**Work to be completed:**
Only the lines from the line holding "[[Armonium\|Armonium]] · [[Trellium\|Trellium]]|" through the final line of the entries below are to be returned, exactly as they stand.
= = = = = = =
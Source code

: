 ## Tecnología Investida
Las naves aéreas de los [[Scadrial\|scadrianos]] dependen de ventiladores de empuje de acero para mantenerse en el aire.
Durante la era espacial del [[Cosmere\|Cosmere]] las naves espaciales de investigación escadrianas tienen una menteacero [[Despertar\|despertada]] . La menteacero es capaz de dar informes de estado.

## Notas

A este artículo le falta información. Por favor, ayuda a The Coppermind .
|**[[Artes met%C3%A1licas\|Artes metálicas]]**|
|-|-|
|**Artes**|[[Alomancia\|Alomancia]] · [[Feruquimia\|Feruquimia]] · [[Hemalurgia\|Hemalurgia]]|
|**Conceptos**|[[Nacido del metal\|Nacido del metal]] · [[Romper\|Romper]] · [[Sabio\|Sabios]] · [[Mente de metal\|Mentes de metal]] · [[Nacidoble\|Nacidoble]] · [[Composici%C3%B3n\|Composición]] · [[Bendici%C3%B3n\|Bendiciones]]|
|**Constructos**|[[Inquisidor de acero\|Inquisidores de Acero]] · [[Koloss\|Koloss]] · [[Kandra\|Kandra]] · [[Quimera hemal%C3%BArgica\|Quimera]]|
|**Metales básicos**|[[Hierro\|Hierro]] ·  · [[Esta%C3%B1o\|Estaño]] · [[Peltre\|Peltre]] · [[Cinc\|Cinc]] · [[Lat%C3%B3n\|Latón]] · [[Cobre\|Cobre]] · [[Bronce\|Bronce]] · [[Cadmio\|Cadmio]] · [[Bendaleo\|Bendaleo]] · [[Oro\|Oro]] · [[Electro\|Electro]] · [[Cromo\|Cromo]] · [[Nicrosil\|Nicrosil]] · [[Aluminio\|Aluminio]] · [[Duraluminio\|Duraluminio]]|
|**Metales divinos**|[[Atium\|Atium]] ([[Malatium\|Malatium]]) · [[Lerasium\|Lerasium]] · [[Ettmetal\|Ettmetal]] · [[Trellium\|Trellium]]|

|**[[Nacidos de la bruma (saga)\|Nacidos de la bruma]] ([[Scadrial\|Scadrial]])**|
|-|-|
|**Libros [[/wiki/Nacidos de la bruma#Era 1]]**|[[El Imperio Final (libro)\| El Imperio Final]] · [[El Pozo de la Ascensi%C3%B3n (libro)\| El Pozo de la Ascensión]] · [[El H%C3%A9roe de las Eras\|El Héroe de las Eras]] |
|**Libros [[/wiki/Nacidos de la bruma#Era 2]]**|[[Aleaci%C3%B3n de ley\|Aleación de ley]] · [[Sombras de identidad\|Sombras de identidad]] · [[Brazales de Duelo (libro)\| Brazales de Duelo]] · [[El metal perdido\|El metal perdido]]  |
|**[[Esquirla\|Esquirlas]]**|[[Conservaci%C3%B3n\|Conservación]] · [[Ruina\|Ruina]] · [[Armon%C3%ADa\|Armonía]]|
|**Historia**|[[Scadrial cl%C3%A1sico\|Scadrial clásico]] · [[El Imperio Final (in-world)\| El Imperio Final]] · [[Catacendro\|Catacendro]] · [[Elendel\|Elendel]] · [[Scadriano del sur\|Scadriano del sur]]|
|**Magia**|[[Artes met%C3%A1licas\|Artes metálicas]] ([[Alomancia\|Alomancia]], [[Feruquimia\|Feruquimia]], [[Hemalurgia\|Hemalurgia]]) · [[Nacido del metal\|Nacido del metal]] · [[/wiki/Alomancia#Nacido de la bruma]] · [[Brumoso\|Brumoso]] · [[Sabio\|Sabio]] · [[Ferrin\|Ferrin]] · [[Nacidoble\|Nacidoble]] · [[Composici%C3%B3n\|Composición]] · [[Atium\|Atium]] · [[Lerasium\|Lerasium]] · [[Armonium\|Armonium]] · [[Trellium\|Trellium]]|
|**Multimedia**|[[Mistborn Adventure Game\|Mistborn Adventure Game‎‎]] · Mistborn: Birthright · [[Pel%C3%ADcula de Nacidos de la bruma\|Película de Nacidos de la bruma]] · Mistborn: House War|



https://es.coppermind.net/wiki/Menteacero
= = = = = = =
**Answer:**
|**Magia**|[[Artes met%C3%A1licas\|Artes metálicas]] ([[Alomancia\|Alomancia]], [[Feruquimia\|Feruquimia]], [[Hemalurgia\|Hemalurgia]]) · [[Nacido del metal\|Nacido del metal]] · [[/wiki/Alomancia#Nacido de la bruma]] · [[Brumoso\|Brumoso]] · [[Sabio\|Sabio]] · [[Ferrin\|Ferrin]] · [[Nacidoble\|Nacidoble]] · [[Composici%C3%B3n\|Composición]] · [[Atium\|Atium]] · [[Lerasium\|Lerasium]] · [[Armonium\|Armonium]] · [[Trellium\|Trellium]]|
|**Multimedia**|[[Mistborn Adventure Game\|Mistborn Adventure Game‎‎]] · Mistborn: Birthright · [[Pel%C3%ADcula de Nacidos de la bruma\|Película de Nacidos de la bruma]] · Mistborn: House War|



https://es.coppermind.net/wiki/Menteacero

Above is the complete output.